Copy each line below as written, but skip the pictures.

※ ※ ※

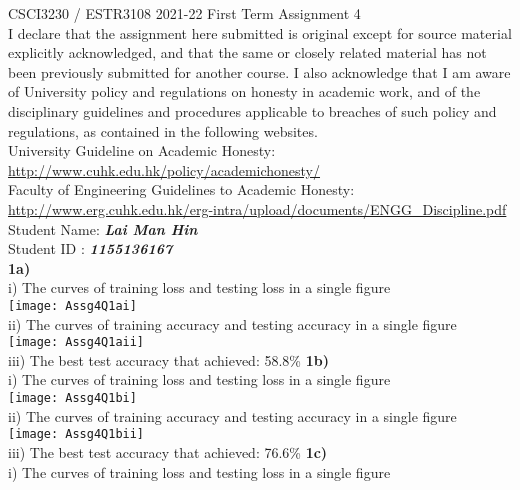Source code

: \documentclass[12pt]{article}
\begin{document}
\thispagestyle{firstpage}
CSCI3230 / ESTR3108 2021-22 First Term Assignment 4\\
I declare that the assignment here submitted is original except for source material explicitly acknowledged, and that the same or closely related material has not been previously submitted for another course. I also acknowledge that I am aware of University policy and regulations on honesty in academic work, and
of the disciplinary guidelines and procedures applicable to breaches of such policy and regulations, as contained in the following websites.\\
University Guideline on Academic Honesty:\\
\url{http://www.cuhk.edu.hk/policy/academichonesty/}\\
Faculty of Engineering Guidelines to Academic Honesty:\\
\url{http://www.erg.cuhk.edu.hk/erg-intra/upload/documents/ENGG_Discipline.pdf}\\
Student Name: \textit{\textbf{Lai Man Hin}}\\
Student ID : \textit{\textbf{1155136167}}\\
\textbf{1a)}\\
\indent i) The curves of training loss and testing loss in a single figure\\
\texttt{[image: Assg4Q1ai]}\\
\indent ii) The curves of training accuracy and testing accuracy in a single figure\\
\texttt{[image: Assg4Q1aii]}\\
\indent iii) The best test accuracy that achieved: 58.8\%\newpage
{}
\textbf{1b)}\\
\indent i) The curves of training loss and testing loss in a single figure\\
\texttt{[image: Assg4Q1bi]}\\
\indent ii) The curves of training accuracy and testing accuracy in a single figure\\
\texttt{[image: Assg4Q1bii]}\\
\indent iii) The best test accuracy that achieved: 76.6\%\newpage
\textbf{1c)}\\
\indent i) The curves of training loss and testing loss in a single figure\\
\end{document}
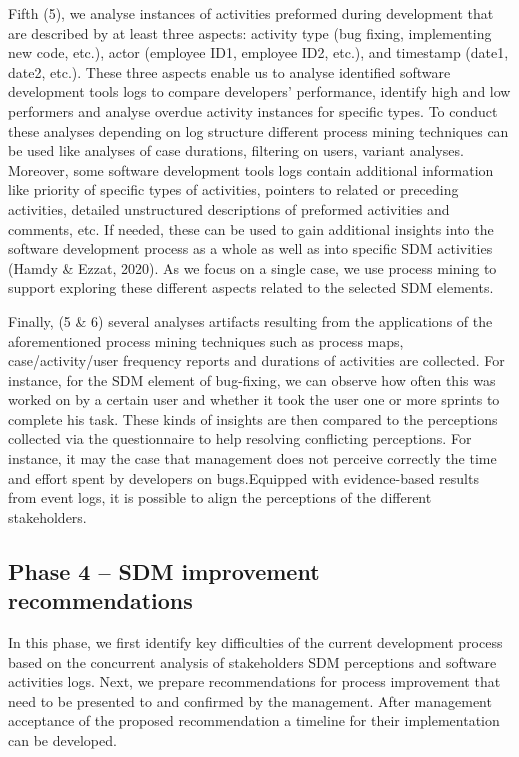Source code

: Fifth (5), we analyse instances of activities preformed during development that are described
by at least three aspects: activity type (bug fixing, implementing new code, etc.), actor (employee
ID1, employee ID2, etc.), and timestamp (date1, date2, etc.). These three aspects enable us to
analyse identified software development tools logs to compare developers’ performance, identify
high and low performers and analyse overdue activity instances for specific types. To conduct these
analyses depending on log structure different process mining techniques can be used like analyses of
case durations, filtering on users, variant analyses. Moreover, some software development tools logs
contain additional information like priority of specific types of activities, pointers to related or
preceding activities, detailed unstructured descriptions of preformed activities and comments, etc. If
needed, these can be used to gain additional insights into the software development process as a
whole as well as into specific SDM activities (Hamdy \& Ezzat, 2020). As we focus on a single case, we
use process mining to support exploring these different aspects related to the selected SDM
elements.

Finally, (5 \& 6) several analyses artifacts resulting from the applications of the
aforementioned process mining techniques such as process maps, case/activity/user frequency
reports and durations of activities are collected. For instance, for the SDM element of bug-fixing, we
can observe how often this was worked on by a certain user and whether it took the user one or
more sprints to complete his task. These kinds of insights are then compared to the perceptions
collected via the questionnaire to help resolving conflicting perceptions. For instance, it may the case
that management does not perceive correctly the time and effort spent by developers on bugs.Equipped with evidence-based results from event logs, it is possible to align the perceptions of the
different stakeholders.


\subsection{Phase 4 – SDM improvement recommendations}
In this phase, we first identify key difficulties of the current development process based on the concurrent analysis of stakeholders SDM perceptions and software activities logs. Next, we prepare recommendations for process improvement that need to be presented to and confirmed by the management. After management acceptance of the proposed recommendation a timeline for their implementation can be developed.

※ ※ ※

Written solution
Source code

: \documentclass[12pt]{article}
\begin{document}
\thispagestyle{firstpage}
CSCI3230 / ESTR3108 2021-22 First Term Assignment 4\\
I declare that the assignment here submitted is original except for source material explicitly acknowledged, and that the same or closely related material has not been previously submitted for another course. I also acknowledge that I am aware of University policy and regulations on honesty in academic work, and
of the disciplinary guidelines and procedures applicable to breaches of such policy and regulations, as contained in the following websites.\\
University Guideline on Academic Honesty:\\
\url{http://www.cuhk.edu.hk/policy/academichonesty/}\\
Faculty of Engineering Guidelines to Academic Honesty:\\
\url{http://www.erg.cuhk.edu.hk/erg-intra/upload/documents/ENGG_Discipline.pdf}\\
Student Name: \textit{\textbf{Lai Man Hin}}\\
Student ID : \textit{\textbf{1155136167}}\\
\textbf{1a)}\\
\indent i) The curves of training loss and testing loss in a single figure\\
\texttt{[image: Assg4Q1ai]}\\
\indent ii) The curves of training accuracy and testing accuracy in a single figure\\
\texttt{[image: Assg4Q1aii]}\\
\indent iii) The best test accuracy that achieved: 58.8\%\newpage
{}
\textbf{1b)}\\
\indent i) The curves of training loss and testing loss in a single figure\\
\texttt{[image: Assg4Q1bi]}\\
\indent ii) The curves of training accuracy and testing accuracy in a single figure\\
\texttt{[image: Assg4Q1bii]}\\
\indent iii) The best test accuracy that achieved: 76.6\%\newpage
\textbf{1c)}\\
\indent i) The curves of training loss and testing loss in a single figure\\
\end{document}
Source code

: Fifth (5), we analyse instances of activities preformed during development that are described
by at least three aspects: activity type (bug fixing, implementing new code, etc.), actor (employee
ID1, employee ID2, etc.), and timestamp (date1, date2, etc.). These three aspects enable us to
analyse identified software development tools logs to compare developers’ performance, identify
high and low performers and analyse overdue activity instances for specific types. To conduct these
analyses depending on log structure different process mining techniques can be used like analyses of
case durations, filtering on users, variant analyses. Moreover, some software development tools logs
contain additional information like priority of specific types of activities, pointers to related or
preceding activities, detailed unstructured descriptions of preformed activities and comments, etc. If
needed, these can be used to gain additional insights into the software development process as a
whole as well as into specific SDM activities (Hamdy \& Ezzat, 2020). As we focus on a single case, we
use process mining to support exploring these different aspects related to the selected SDM
elements.

Finally, (5 \& 6) several analyses artifacts resulting from the applications of the
aforementioned process mining techniques such as process maps, case/activity/user frequency
reports and durations of activities are collected. For instance, for the SDM element of bug-fixing, we
can observe how often this was worked on by a certain user and whether it took the user one or
more sprints to complete his task. These kinds of insights are then compared to the perceptions
collected via the questionnaire to help resolving conflicting perceptions. For instance, it may the case
that management does not perceive correctly the time and effort spent by developers on bugs.Equipped with evidence-based results from event logs, it is possible to align the perceptions of the
different stakeholders.


\subsection{Phase 4 – SDM improvement recommendations}
In this phase, we first identify key difficulties of the current development process based on the concurrent analysis of stakeholders SDM perceptions and software activities logs. Next, we prepare recommendations for process improvement that need to be presented to and confirmed by the management. After management acceptance of the proposed recommendation a timeline for their implementation can be developed.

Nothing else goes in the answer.